The line containing "と奏上して、長橋から下りて拝舞なさる。" marks where copying starts, so set down that line and each one after it exactly, through the end of the records.
※ ※ ※
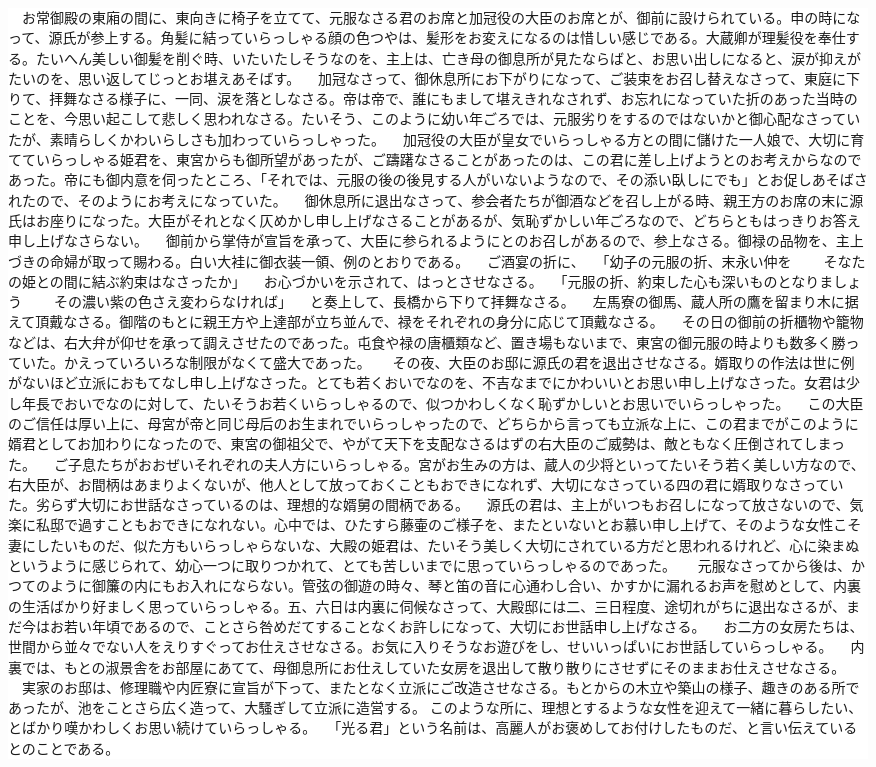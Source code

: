　お常御殿の東廂の間に、東向きに椅子を立てて、元服なさる君のお席と加冠役の大臣のお席とが、御前に設けられている。申の時になって、源氏が参上する。角髪に結っていらっしゃる顔の色つやは、髪形をお変えになるのは惜しい感じである。大蔵卿が理髪役を奉仕する。たいへん美しい御髪を削ぐ時、いたいたしそうなのを、主上は、亡き母の御息所が見たならばと、お思い出しになると、涙が抑えがたいのを、思い返してじっとお堪えあそばす。
　加冠なさって、御休息所にお下がりになって、ご装束をお召し替えなさって、東庭に下りて、拝舞なさる様子に、一同、涙を落としなさる。帝は帝で、誰にもまして堪えきれなされず、お忘れになっていた折のあった当時のことを、今思い起こして悲しく思われなさる。たいそう、このように幼い年ごろでは、元服劣りをするのではないかと御心配なさっていたが、素晴らしくかわいらしさも加わっていらっしゃった。
　加冠役の大臣が皇女でいらっしゃる方との間に儲けた一人娘で、大切に育てていらっしゃる姫君を、東宮からも御所望があったが、ご躊躇なさることがあったのは、この君に差し上げようとのお考えからなのであった。帝にも御内意を伺ったところ、「それでは、元服の後の後見する人がいないようなので、その添い臥しにでも」とお促しあそばされたので、そのようにお考えになっていた。
　御休息所に退出なさって、参会者たちが御酒などを召し上がる時、親王方のお席の末に源氏はお座りになった。大臣がそれとなく仄めかし申し上げなさることがあるが、気恥ずかしい年ごろなので、どちらともはっきりお答え申し上げなさらない。
　御前から掌侍が宣旨を承って、大臣に参られるようにとのお召しがあるので、参上なさる。御禄の品物を、主上づきの命婦が取って賜わる。白い大袿に御衣装一領、例のとおりである。
　ご酒宴の折に、
　「幼子の元服の折、末永い仲を
　　そなたの姫との間に結ぶ約束はなさったか」
　お心づかいを示されて、はっとさせなさる。
　「元服の折、約束した心も深いものとなりましょう
　　その濃い紫の色さえ変わらなければ」
　と奏上して、長橋から下りて拝舞なさる。
　左馬寮の御馬、蔵人所の鷹を留まり木に据えて頂戴なさる。御階のもとに親王方や上達部が立ち並んで、禄をそれぞれの身分に応じて頂戴なさる。
　その日の御前の折櫃物や籠物などは、右大弁が仰せを承って調えさせたのであった。屯食や禄の唐櫃類など、置き場もないまで、東宮の御元服の時よりも数多く勝っていた。かえっていろいろな制限がなくて盛大であった。
　 その夜、大臣のお邸に源氏の君を退出させなさる。婿取りの作法は世に例がないほど立派におもてなし申し上げなさった。とても若くおいでなのを、不吉なまでにかわいいとお思い申し上げなさった。女君は少し年長でおいでなのに対して、たいそうお若くいらっしゃるので、似つかわしくなく恥ずかしいとお思いでいらっしゃった。
　この大臣のご信任は厚い上に、母宮が帝と同じ母后のお生まれでいらっしゃったので、どちらから言っても立派な上に、この君までがこのように婿君としてお加わりになったので、東宮の御祖父で、やがて天下を支配なさるはずの右大臣のご威勢は、敵ともなく圧倒されてしまった。
　ご子息たちがおおぜいそれぞれの夫人方にいらっしゃる。宮がお生みの方は、蔵人の少将といってたいそう若く美しい方なので、右大臣が、お間柄はあまりよくないが、他人として放っておくこともおできになれず、大切になさっている四の君に婿取りなさっていた。劣らず大切にお世話なさっているのは、理想的な婿舅の間柄である。
　源氏の君は、主上がいつもお召しになって放さないので、気楽に私邸で過すこともおできになれない。心中では、ひたすら藤壷のご様子を、またといないとお慕い申し上げて、そのような女性こそ妻にしたいものだ、似た方もいらっしゃらないな、大殿の姫君は、たいそう美しく大切にされている方だと思われるけれど、心に染まぬというように感じられて、幼心一つに取りつかれて、とても苦しいまでに思っていらっしゃるのであった。
　 元服なさってから後は、かつてのように御簾の内にもお入れにならない。管弦の御遊の時々、琴と笛の音に心通わし合い、かすかに漏れるお声を慰めとして、内裏の生活ばかり好ましく思っていらっしゃる。五、六日は内裏に伺候なさって、大殿邸には二、三日程度、途切れがちに退出なさるが、まだ今はお若い年頃であるので、ことさら咎めだてすることなくお許しになって、大切にお世話申し上げなさる。
　お二方の女房たちは、世間から並々でない人をえりすぐってお仕えさせなさる。お気に入りそうなお遊びをし、せいいっぱいにお世話していらっしゃる。
　内裏では、もとの淑景舎をお部屋にあてて、母御息所にお仕えしていた女房を退出して散り散りにさせずにそのままお仕えさせなさる。
　実家のお邸は、修理職や内匠寮に宣旨が下って、またとなく立派にご改造させなさる。もとからの木立や築山の様子、趣きのある所であったが、池をことさら広く造って、大騷ぎして立派に造営する。
このような所に、理想とするような女性を迎えて一緒に暮らしたい、とばかり嘆かわしくお思い続けていらっしゃる。
　「光る君」という名前は、高麗人がお褒めしてお付けしたものだ、と言い伝えているとのことである。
※ ※ ※
■ **Exercise output**
　と奏上して、長橋から下りて拝舞なさる。
　左馬寮の御馬、蔵人所の鷹を留まり木に据えて頂戴なさる。御階のもとに親王方や上達部が立ち並んで、禄をそれぞれの身分に応じて頂戴なさる。
　その日の御前の折櫃物や籠物などは、右大弁が仰せを承って調えさせたのであった。屯食や禄の唐櫃類など、置き場もないまで、東宮の御元服の時よりも数多く勝っていた。かえっていろいろな制限がなくて盛大であった。
　 その夜、大臣のお邸に源氏の君を退出させなさる。婿取りの作法は世に例がないほど立派におもてなし申し上げなさった。とても若くおいでなのを、不吉なまでにかわいいとお思い申し上げなさった。女君は少し年長でおいでなのに対して、たいそうお若くいらっしゃるので、似つかわしくなく恥ずかしいとお思いでいらっしゃった。
　この大臣のご信任は厚い上に、母宮が帝と同じ母后のお生まれでいらっしゃったので、どちらから言っても立派な上に、この君までがこのように婿君としてお加わりになったので、東宮の御祖父で、やがて天下を支配なさるはずの右大臣のご威勢は、敵ともなく圧倒されてしまった。
　ご子息たちがおおぜいそれぞれの夫人方にいらっしゃる。宮がお生みの方は、蔵人の少将といってたいそう若く美しい方なので、右大臣が、お間柄はあまりよくないが、他人として放っておくこともおできになれず、大切になさっている四の君に婿取りなさっていた。劣らず大切にお世話なさっているのは、理想的な婿舅の間柄である。
　源氏の君は、主上がいつもお召しになって放さないので、気楽に私邸で過すこともおできになれない。心中では、ひたすら藤壷のご様子を、またといないとお慕い申し上げて、そのような女性こそ妻にしたいものだ、似た方もいらっしゃらないな、大殿の姫君は、たいそう美しく大切にされている方だと思われるけれど、心に染まぬというように感じられて、幼心一つに取りつかれて、とても苦しいまでに思っていらっしゃるのであった。
　 元服なさってから後は、かつてのように御簾の内にもお入れにならない。管弦の御遊の時々、琴と笛の音に心通わし合い、かすかに漏れるお声を慰めとして、内裏の生活ばかり好ましく思っていらっしゃる。五、六日は内裏に伺候なさって、大殿邸には二、三日程度、途切れがちに退出なさるが、まだ今はお若い年頃であるので、ことさら咎めだてすることなくお許しになって、大切にお世話申し上げなさる。
　お二方の女房たちは、世間から並々でない人をえりすぐってお仕えさせなさる。お気に入りそうなお遊びをし、せいいっぱいにお世話していらっしゃる。
　内裏では、もとの淑景舎をお部屋にあてて、母御息所にお仕えしていた女房を退出して散り散りにさせずにそのままお仕えさせなさる。
　実家のお邸は、修理職や内匠寮に宣旨が下って、またとなく立派にご改造させなさる。もとからの木立や築山の様子、趣きのある所であったが、池をことさら広く造って、大騷ぎして立派に造営する。
このような所に、理想とするような女性を迎えて一緒に暮らしたい、とばかり嘆かわしくお思い続けていらっしゃる。
　「光る君」という名前は、高麗人がお褒めしてお付けしたものだ、と言い伝えているとのことである。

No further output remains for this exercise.